★★★★★グリード下 真山仁
最後はアメリカ大統領まで巻き込んでビジネスを展開する・・こんなビジネスができたら感無量ですね。アメリカの象徴の白頭鷲とゴールデンイーグルことイヌワシとの対決は見ものでした。
常々感じる鷲津の凄さとは
1.人たらしの交渉術で常に主導権を握る
2.事前の情報収集力
3.周りからの支援を得られるシナリオ作り
順番に見ていきます。
本編上巻で新聞記者の北村とのインタビューから始まりましたが、その中でもこれらの要素がふんだんに盛り込まれていました。一見回りくどい言い方にも思える言い回しは相手から本音を引き出すための巧みな話術だったのでしょう。本音を引き出した上で事前に情報収集していた北村の昔書いた記事を見せて脱帽させる。

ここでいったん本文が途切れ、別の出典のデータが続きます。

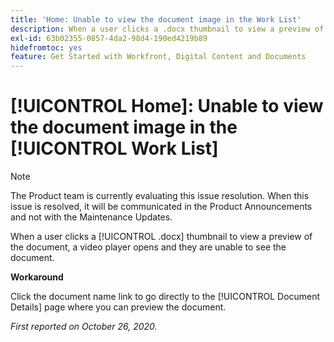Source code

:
 ```yaml
---
title: 'Home: Unable to view the document image in the Work List'
description: When a user clicks a .docx thumbnail to view a preview of the document, a video player opens and they are unable to see the document.
exl-id: 63b02355-0857-4da2-98d4-190ed4219b89
hidefromtoc: yes
feature: Get Started with Workfront, Digital Content and Documents
---
```

# [!UICONTROL Home]: Unable to view the document image in the [!UICONTROL Work List]

<!--Article created by request-->

>[!NOTE]
>
>The Product team is currently evaluating this issue resolution. When this issue is resolved, it will be communicated in the Product Announcements and not with the Maintenance Updates.

When a user clicks a [!UICONTROL .docx] thumbnail to view a preview of the document, a video player opens and they are unable to see the document.

**Workaround**

Click the document name link to go directly to the [!UICONTROL Document Details] page where you can preview the document.

_First reported on  October 26, 2020._
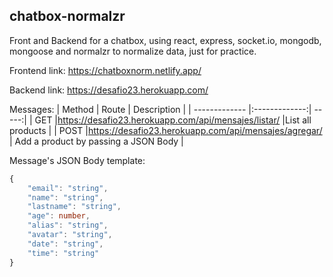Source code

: ## chatbox-normalzr

Front and Backend for a chatbox, using react, express, socket.io, mongodb, mongoose and normalzr to normalize data, just for practice.

Frontend link: https://chatboxnorm.netlify.app/

Backend link: https://desafio23.herokuapp.com/

Messages:
| Method       | Route          | Description  |
| ------------- |:-------------:| -----:|
| GET     |https://desafio23.herokuapp.com/api/mensajes/listar/ |List all products |
| POST    |https://desafio23.herokuapp.com/api/mensajes/agregar/ | Add a product by passing a JSON Body |

Message's JSON Body template: 
```Typescript
{
    "email": "string",
    "name": "string",
    "lastname": "string",
    "age": number,
    "alias": "string",
    "avatar": "string",
    "date": "string",
    "time": "string"
}
```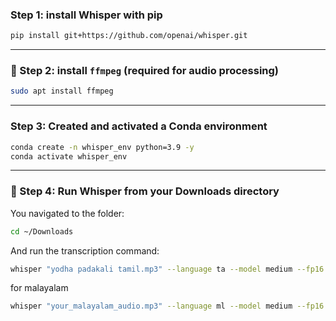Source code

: 
### Step 1: install Whisper with pip

```bash
pip install git+https://github.com/openai/whisper.git
```

---

### 🔧 Step 2: install `ffmpeg` (required for audio processing)

```bash
sudo apt install ffmpeg
```

---

### Step 3: Created and activated a Conda environment



```bash
conda create -n whisper_env python=3.9 -y
conda activate whisper_env
```

---

### 📂 Step 4: Run  Whisper from your Downloads directory

You navigated to the folder:

```bash
cd ~/Downloads
```

And run the transcription command:

```bash
whisper "yodha padakali tamil.mp3" --language ta --model medium --fp16 False
```
for malayalam 

```bash
whisper "your_malayalam_audio.mp3" --language ml --model medium --fp16 False

```



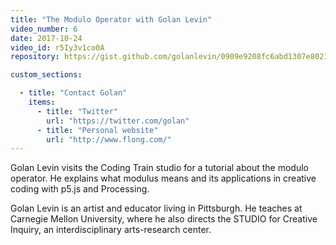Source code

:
 ```yaml
---
title: "The Modulo Operator with Golan Levin"
video_number: 6
date: 2017-10-24
video_id: r5Iy3v1co0A
repository: https://gist.github.com/golanlevin/0909e9208fc6abd1307e8021a1995e1b

custom_sections:

  - title: "Contact Golan"
    items:
      - title: "Twitter"
        url: "https://twitter.com/golan"
      - title: "Personal website"
        url: "http://www.flong.com/"
---
```


Golan Levin visits the Coding Train studio for a tutorial about the modulo operator. He explains what modulus means and its applications in creative coding with p5.js and Processing.

Golan Levin is an artist and educator living in Pittsburgh. He teaches at Carnegie Mellon University, where he also directs the STUDIO for Creative Inquiry, an interdisciplinary arts-research center.
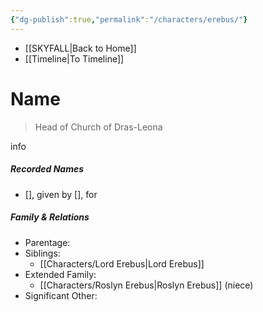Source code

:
 ```yaml
---
{"dg-publish":true,"permalink":"/characters/erebus/"}
---
```


- [[SKYFALL\|Back to Home]]
- [[Timeline\|To Timeline]]

# Name
>Head of Church of Dras-Leona

info

##### Recorded Names
- [], given by [], for 

##### Family & Relations
- Parentage: 
- Siblings:
	- [[Characters/Lord Erebus\|Lord Erebus]] 
- Extended Family:
	- [[Characters/Roslyn Erebus\|Roslyn Erebus]] (niece)
- Significant Other:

それはストラスバーグやかつての師、アルに対しても同じような対応をしていました。冴えない姿も作戦の内なのでしょう。
そしてこの2番こそがシナリオ作りの肝となります。元CIAのサムを始めとして世界中に協力者を持って内部や外部の調査が抜け目ないのは脱帽です。3にも絡んできますが、買収をする上で社内の協力も欠かせません。エジソン買収というポーズを演じながら、実は内部からトップを切り崩したり声を上げてもらったりしています。
そして大統領の協力を得られるほどのシナリオを用意していました。企業のことを本当に考えているからこそいったん潰して日本の銀行の支援を受ける方法がベストだと判断し、それがアメリカにとってもベストでした。それでなおかつ巨万の利益を得られるのだからこの喜びは計り知れないですね。この辺りはフィクションだからとも思えます。
リーマンショックの原因はアメリカ人の強欲(グリード)だったのではないか、その根本的な考え方が変わらない限りまた同じ過ちを繰り返すのでしょう。元頭取の飯島がこの時とばかりにアメリカへの復讐心を燃やしていたところも、日本人としてすっきりとした読後感でした。